• [What needs to be done] Records follow. Pull out every line that contains "none".

═════ Given data ═════

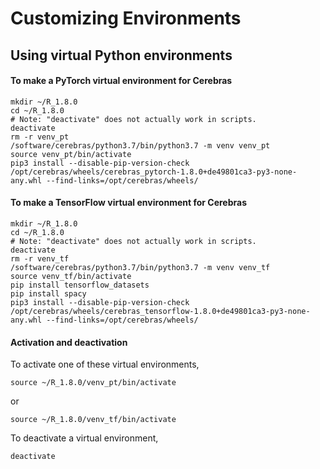 # Customizing Environments

## Using virtual Python environments

#### To make a PyTorch virtual environment for Cerebras

```console
mkdir ~/R_1.8.0
cd ~/R_1.8.0
# Note: "deactivate" does not actually work in scripts.
deactivate
rm -r venv_pt
/software/cerebras/python3.7/bin/python3.7 -m venv venv_pt
source venv_pt/bin/activate
pip3 install --disable-pip-version-check /opt/cerebras/wheels/cerebras_pytorch-1.8.0+de49801ca3-py3-none-any.whl --find-links=/opt/cerebras/wheels/
```

#### To make a TensorFlow virtual environment for Cerebras

```console
mkdir ~/R_1.8.0
cd ~/R_1.8.0
# Note: "deactivate" does not actually work in scripts.
deactivate
rm -r venv_tf
/software/cerebras/python3.7/bin/python3.7 -m venv venv_tf
source venv_tf/bin/activate
pip install tensorflow_datasets
pip install spacy
pip3 install --disable-pip-version-check /opt/cerebras/wheels/cerebras_tensorflow-1.8.0+de49801ca3-py3-none-any.whl --find-links=/opt/cerebras/wheels/
```

#### Activation and deactivation

To activate one of these virtual environments,

```console
source ~/R_1.8.0/venv_pt/bin/activate
```

or

```console
source ~/R_1.8.0/venv_tf/bin/activate
```

To deactivate a virtual environment,

```console
deactivate
```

═════

• [Expected answer]
pip3 install --disable-pip-version-check /opt/cerebras/wheels/cerebras_pytorch-1.8.0+de49801ca3-py3-none-any.whl --find-links=/opt/cerebras/wheels/
pip3 install --disable-pip-version-check /opt/cerebras/wheels/cerebras_tensorflow-1.8.0+de49801ca3-py3-none-any.whl --find-links=/opt/cerebras/wheels/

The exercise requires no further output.